Rautu stared at the commander for a time and did not blink in his deliberation on the subject. “ . . . That is ridiculous,” he asserted, astonished that such a terrifying history could be believed.
“It is utter nonsense, Iimon Ghaala, and most Frewyns don’t believe this fathomed bilge, the devout will undoubtedly believe anything the Church tells them. You mean to tell me your people don’t have a similar senseless story to explain a natural occurrence?”
“No,” Rautu grunted. “My people are taught to understand themselves.”
The commander grinned at her mate’s irritated appearance. “I suppose then you understand why a woman-“
“Yes,” the Den Asaan said, giving his mate a precarious look.
“Then I’m certain you shall have no trouble explaining to Nerri why that is. I think you would enjoy impressing your Haanta understanding of it upon her.”
“No, I would not. That is the Ankhimari’s task.”
“You would prefer Bilar, the young, male, magically inclined cleric to tell her?”
The Den Asaan could not decide if the presence of a mage in his garrison would only aggravate the already difficult situation or alleviate some of the awkwardness of it. He grumbled and sighed, professing that Bilar was not the prime person to tell her that the condition from which she suffered was hardly a curse by any means.
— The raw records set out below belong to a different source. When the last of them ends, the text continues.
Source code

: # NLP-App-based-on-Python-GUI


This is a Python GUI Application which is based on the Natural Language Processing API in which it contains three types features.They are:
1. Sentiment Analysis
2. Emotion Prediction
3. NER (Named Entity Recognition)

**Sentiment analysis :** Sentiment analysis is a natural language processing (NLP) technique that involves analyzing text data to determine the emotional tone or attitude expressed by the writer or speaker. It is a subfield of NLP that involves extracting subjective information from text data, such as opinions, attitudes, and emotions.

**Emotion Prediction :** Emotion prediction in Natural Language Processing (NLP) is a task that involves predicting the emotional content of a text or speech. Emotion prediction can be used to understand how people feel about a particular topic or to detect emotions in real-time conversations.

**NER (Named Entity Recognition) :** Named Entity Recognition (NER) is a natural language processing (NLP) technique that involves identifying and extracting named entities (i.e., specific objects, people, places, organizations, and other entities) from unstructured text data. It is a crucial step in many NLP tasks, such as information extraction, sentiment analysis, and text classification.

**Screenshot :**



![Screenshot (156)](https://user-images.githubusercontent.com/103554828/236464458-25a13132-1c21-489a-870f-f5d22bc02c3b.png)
The commander laughed at how quickly the Den Asaan became discomfited by so small a concern, and once she had enjoyed the diversion at her mate’s expense, she volunteered to assist. “Not to worry, Iimon Ghaala. I’ll send the herald to Rithea so that she can examine Nerri while I illuminate her susceptible mind. Perhaps I shall tell her the true reason women are made to suffer.”
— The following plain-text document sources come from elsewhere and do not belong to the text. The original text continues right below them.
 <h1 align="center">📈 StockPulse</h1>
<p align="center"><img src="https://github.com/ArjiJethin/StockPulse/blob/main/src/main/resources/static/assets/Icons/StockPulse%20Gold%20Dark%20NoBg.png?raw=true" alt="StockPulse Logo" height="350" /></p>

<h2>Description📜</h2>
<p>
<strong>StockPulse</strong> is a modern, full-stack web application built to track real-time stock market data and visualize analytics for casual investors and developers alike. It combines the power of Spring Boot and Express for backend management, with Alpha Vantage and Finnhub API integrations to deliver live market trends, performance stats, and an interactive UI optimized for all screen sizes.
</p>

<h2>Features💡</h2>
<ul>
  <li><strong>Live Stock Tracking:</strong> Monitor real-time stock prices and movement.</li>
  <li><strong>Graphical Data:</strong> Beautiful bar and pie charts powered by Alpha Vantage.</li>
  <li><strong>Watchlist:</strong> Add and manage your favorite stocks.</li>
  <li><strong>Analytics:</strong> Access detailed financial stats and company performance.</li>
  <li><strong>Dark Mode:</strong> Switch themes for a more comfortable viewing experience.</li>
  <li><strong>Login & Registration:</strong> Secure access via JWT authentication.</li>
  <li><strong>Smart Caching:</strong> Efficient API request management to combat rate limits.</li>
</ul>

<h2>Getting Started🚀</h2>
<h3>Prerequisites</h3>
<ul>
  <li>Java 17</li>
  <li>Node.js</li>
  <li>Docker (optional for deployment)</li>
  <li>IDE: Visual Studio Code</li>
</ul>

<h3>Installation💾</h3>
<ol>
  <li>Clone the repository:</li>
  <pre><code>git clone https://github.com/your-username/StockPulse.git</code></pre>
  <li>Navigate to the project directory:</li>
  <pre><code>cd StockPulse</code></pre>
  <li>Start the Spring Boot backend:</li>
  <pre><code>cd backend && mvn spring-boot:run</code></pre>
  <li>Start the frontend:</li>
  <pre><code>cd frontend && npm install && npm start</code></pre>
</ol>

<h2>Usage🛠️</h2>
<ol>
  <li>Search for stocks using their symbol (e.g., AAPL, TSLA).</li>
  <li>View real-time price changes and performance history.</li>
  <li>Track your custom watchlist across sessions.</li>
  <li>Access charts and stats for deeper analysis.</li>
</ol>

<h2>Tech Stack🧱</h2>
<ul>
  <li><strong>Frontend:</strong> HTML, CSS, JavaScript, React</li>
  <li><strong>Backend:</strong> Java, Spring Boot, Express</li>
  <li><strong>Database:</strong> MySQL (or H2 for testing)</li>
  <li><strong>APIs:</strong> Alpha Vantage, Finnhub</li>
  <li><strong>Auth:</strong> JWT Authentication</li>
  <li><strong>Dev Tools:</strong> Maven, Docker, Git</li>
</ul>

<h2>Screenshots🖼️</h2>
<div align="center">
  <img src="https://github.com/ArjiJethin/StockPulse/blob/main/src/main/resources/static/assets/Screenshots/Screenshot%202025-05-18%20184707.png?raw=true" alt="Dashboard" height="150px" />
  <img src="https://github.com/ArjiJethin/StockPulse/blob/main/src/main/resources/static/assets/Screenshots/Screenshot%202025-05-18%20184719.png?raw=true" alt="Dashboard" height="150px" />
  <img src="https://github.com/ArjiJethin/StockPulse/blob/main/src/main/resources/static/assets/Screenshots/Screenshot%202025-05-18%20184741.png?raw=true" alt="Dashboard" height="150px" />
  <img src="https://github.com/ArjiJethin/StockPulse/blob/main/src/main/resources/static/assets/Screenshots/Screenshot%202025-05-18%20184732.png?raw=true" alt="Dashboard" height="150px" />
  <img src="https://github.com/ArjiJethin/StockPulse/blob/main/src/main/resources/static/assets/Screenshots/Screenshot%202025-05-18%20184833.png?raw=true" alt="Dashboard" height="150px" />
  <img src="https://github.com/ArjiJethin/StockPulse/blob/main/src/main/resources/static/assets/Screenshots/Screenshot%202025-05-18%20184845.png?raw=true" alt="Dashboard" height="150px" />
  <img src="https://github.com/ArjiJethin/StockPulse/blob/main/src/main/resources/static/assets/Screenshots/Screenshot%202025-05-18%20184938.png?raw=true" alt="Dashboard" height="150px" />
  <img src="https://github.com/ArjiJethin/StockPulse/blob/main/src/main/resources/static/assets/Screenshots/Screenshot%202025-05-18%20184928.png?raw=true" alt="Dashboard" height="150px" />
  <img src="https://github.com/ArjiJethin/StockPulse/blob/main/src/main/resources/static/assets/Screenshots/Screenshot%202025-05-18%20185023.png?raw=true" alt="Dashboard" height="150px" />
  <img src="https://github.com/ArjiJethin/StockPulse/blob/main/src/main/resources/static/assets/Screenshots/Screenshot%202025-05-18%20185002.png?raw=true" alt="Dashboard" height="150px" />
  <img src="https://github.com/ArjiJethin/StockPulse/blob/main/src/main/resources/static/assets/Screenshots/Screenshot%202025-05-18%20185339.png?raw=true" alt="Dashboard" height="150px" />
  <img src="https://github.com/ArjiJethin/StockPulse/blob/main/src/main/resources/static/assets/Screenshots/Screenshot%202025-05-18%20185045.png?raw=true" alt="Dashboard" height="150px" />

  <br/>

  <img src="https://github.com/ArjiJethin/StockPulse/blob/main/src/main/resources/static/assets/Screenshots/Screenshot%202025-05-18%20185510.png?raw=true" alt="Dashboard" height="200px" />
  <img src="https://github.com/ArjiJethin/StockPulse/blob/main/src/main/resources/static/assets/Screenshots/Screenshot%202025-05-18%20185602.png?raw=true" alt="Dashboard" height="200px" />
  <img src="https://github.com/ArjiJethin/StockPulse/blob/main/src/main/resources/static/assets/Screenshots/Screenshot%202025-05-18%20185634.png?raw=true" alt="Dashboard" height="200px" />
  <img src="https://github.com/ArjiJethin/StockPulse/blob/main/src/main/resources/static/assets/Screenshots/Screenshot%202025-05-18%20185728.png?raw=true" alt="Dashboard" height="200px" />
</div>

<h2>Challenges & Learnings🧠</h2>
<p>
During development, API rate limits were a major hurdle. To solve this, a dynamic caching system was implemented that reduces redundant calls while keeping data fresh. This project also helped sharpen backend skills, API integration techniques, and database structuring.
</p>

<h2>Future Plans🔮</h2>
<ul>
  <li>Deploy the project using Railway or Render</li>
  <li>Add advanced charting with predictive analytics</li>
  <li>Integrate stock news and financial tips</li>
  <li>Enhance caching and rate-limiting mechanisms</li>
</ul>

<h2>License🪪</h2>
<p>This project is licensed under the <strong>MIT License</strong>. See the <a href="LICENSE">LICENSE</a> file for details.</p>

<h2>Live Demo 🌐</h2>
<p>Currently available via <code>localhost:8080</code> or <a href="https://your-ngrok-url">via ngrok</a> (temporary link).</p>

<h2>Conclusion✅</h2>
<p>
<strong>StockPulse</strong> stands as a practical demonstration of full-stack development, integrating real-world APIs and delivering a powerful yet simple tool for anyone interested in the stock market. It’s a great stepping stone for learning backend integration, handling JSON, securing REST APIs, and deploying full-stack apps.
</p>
Rautu raised his sparse brows in expectation.
“So that they may warrant eating all the chocolate in the world,” was the commander’s explication.
Rautu immediately went to check his stashes of treats about the garrison to make certain they were still untouched. He made a secretive wish that Nerri would never find his many hiding places but to be assured of his confidentiality regarding his greatest love, he gathered every bar concealed in the garrison and took it to the commons for safety. He knew his mate would not touch that which was his and therefore believe his stash was secure, but to be not terribly unfeeling to Nerri’s circumstance, he returned to the barracks after his mate had finished explaining the veracity of her state and gave Nerri a small bar of white chocolate, claiming it would soothe her when such a fallacy of a dessert could do nothing for himself.